Fruit leather is basically the grown up version of fruit roll-ups, but it costs less and uses less sugar. And it's totally customizable!
To create a consistent texture, you must purée the fruits before you dehydrate—our team tested and found our favorite best immersion blenders and personal blenders for different blending purposes. While you’re blending the fruits, preheat the food dehydrator to 160°F.
Line the drying tray with parchment paper or this reusable silicone sheet that fits perfectly in all Excalibur dehydrators.
Spread the purée evenly on the drying tray and make sure the thickness doesn’t exceed one quarter-inch.

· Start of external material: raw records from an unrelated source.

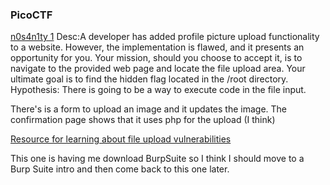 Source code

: ### PicoCTF

[n0s4n1ty 1](https://play.picoctf.org/practice/challenge/482)
Desc:A developer has added profile picture upload functionality to a website. However, the implementation is flawed, and it presents an opportunity for you. Your mission, should you choose to accept it, is to navigate to the provided web page and locate the file upload area. Your ultimate goal is to find the hidden flag located in the /root directory.
Hypothesis: There is going to be a way to execute code in the file input.

There's is a form to upload an image and it updates the image. 
The confirmation page shows that it uses php for the upload (I think)

[Resource for learning about file upload vulnerabilities](https://portswigger.net/web-security/file-upload)

This one is having me download BurpSuite so I think I should move to a Burp Suite intro and then come back to this one later.



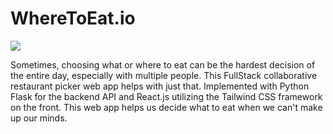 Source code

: # WhereToEat.io

<img src="Demo_Eat.gif">

Sometimes, choosing what or where to eat can be the hardest decision of the entire day, especially with multiple people. This FullStack collaborative restaurant picker web app helps with just that. Implemented with Python Flask for the backend API and React.js utilizing the Tailwind CSS framework on the front. This web app helps us decide what to eat when we can't make up our minds.

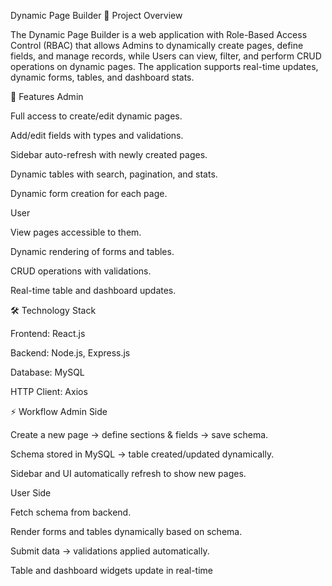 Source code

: Dynamic Page Builder
🚀 Project Overview

The Dynamic Page Builder is a web application with Role-Based Access Control (RBAC) that allows Admins to dynamically create pages, define fields, and manage records, while Users can view, filter, and perform CRUD operations on dynamic pages. The application supports real-time updates, dynamic forms, tables, and dashboard stats.

📌 Features
Admin

Full access to create/edit dynamic pages.

Add/edit fields with types and validations.

Sidebar auto-refresh with newly created pages.

Dynamic tables with search, pagination, and stats.

Dynamic form creation for each page.

User

View pages accessible to them.

Dynamic rendering of forms and tables.

CRUD operations with validations.

Real-time table and dashboard updates.

🛠 Technology Stack

Frontend: React.js

Backend: Node.js, Express.js

Database: MySQL

HTTP Client: Axios

⚡ Workflow
Admin Side

Create a new page → define sections & fields → save schema.

Schema stored in MySQL → table created/updated dynamically.

Sidebar and UI automatically refresh to show new pages.

User Side

Fetch schema from backend.

Render forms and tables dynamically based on schema.

Submit data → validations applied automatically.

Table and dashboard widgets update in real-time
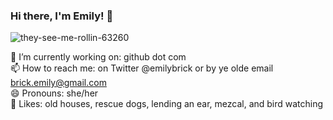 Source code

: ### Hi there, I'm Emily! 👋

![they-see-me-rollin-63260](https://user-images.githubusercontent.com/586552/85451542-03035e00-b568-11ea-8178-b88d85513e23.gif)

🔭 I’m currently working on: github dot com
<br />
📫 How to reach me: on Twitter @emilybrick or by ye olde email brick.emily@gmail.com
<br />
😄 Pronouns: she/her
<br />
💞 Likes: old houses, rescue dogs, lending an ear, mezcal, and bird watching
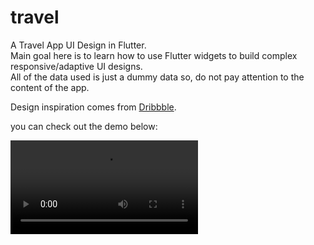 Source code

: # travel

A Travel App UI Design in Flutter.
<br>
Main goal here is to learn how to use Flutter widgets to build complex responsive/adaptive UI designs.
<br>
All of the data used is just a dummy data so, do not pay attention to the content of the app.

Design inspiration comes from <a href="https://dribbble.com/imran_ux">Dribbble</a>.

you can check out the demo below:

<video controls autoplay>
  <source src="https://user-images.githubusercontent.com/84211518/185589467-8393ebdf-48ea-452f-97eb-11e6f1a4f4c9.mp4" type="video/mp4">
Your browser does not support the video tag.
</video>

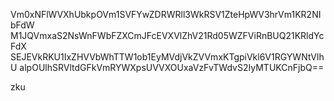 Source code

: Vm0xNFlWVXhUbkpOVm1SVFYwZDRWRll3WkRSV1ZteHpWV3hrVm1KR2NIbFdW
M1JQVmxaS2NsWnFWbFZXCmJFcEVXVlZhV21Rd05WZFViRnBUQ21KRldYcFdX
SEJEVkRKU1IxZHVVbWhTTW1ob1EyMVdjVkZVVmxKTgpiVkl6V1RGYWNtVlhU
alpOUlhSRVltdGFkVmRYWXpsUVVXOUxaVzFvTWdvS2IyMTUKCnFjbQ==

zku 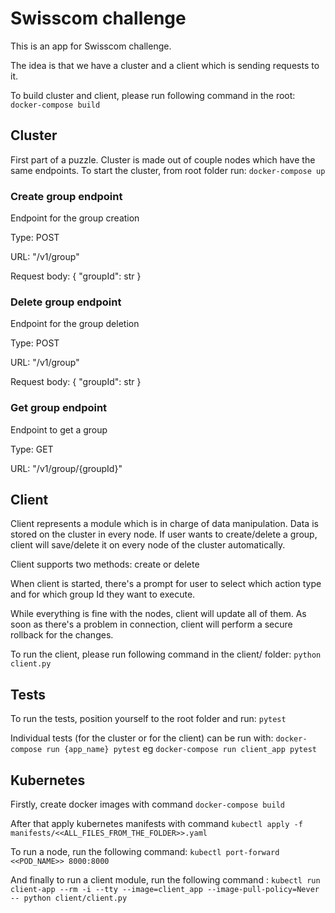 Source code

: # Swisscom challenge

This is an app for Swisscom challenge.

The idea is that we have a cluster and a client which is sending requests to it.

To build cluster and client, please run following command in the root:
`docker-compose build`

## Cluster
First part of a puzzle.
Cluster is made out of couple nodes which have the same endpoints.
To start the cluster, from root folder run:
`docker-compose up`

### Create group endpoint
Endpoint for the group creation

Type: POST 

URL: "/v1/group" 

Request body: { "groupId": str }
### Delete group endpoint
Endpoint for the group deletion

Type: POST 

URL: "/v1/group" 

Request body: { "groupId": str }

### Get group endpoint
Endpoint to get a group 

Type: GET 

URL: "/v1/group/{groupId}" 


## Client
Client represents a module which is in charge of data manipulation.
Data is stored on the cluster in every node. If user wants to create/delete a group,
client will save/delete it on every node of the cluster automatically.

Client supports two methods: create or delete

When client is started, there's a prompt for user to select which action type 
and for which group Id they want to execute.

While everything is fine with the nodes, client will update all of them. As soon 
as there's a problem in connection, client will perform a secure rollback for the changes.

To run the client, please run following command in the client/ folder:
`python client.py`


## Tests
To run the tests, position yourself to the root folder and run:
`pytest`

Individual tests (for the cluster or for the client) can be run with:
`docker-compose run {app_name} pytest` eg `docker-compose run client_app pytest`


## Kubernetes
Firstly, create docker images with command `docker-compose build`

After that apply kubernetes manifests with command `kubectl apply -f manifests/<<ALL_FILES_FROM_THE_FOLDER>>.yaml`

To run a node, run the following command: `kubectl port-forward <<POD_NAME>> 8000:8000`

And finally to run a client module, run the following command : `kubectl run client-app --rm -i --tty --image=client_app --image-pull-policy=Never -- python client/client.py`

Leave the machine on for four to six hours until the leather appears translucent and is easily peeled off from the tray.
Properly storing the leather can keep the dried products safe from critters and humidity (we recommend our favorite food storage containers, the Pyrex glass container set, if you're in the market). Store dried fruits, jerky, and vegetables in a cool, dark, and dry area. The ideal temperature for food storage is 50°F to 60°F to minimize spoilage and fading.
With a dry paper towel, wipe the trays thoroughly after each use—any food residue, spices, and oil may contaminate the food that you dry next time. Then, soak the trays in warm water for an hour or two. Add a few drops of white vinegar to deep clean the trays.
Take a damp paper towel and wipe the inner surface of the unit carefully to remove condensed moisture from the food. After cleaning, leave the trays and the unit in open air to dry. Drying under the sun can also minimize bacteria growth, which increases food safety.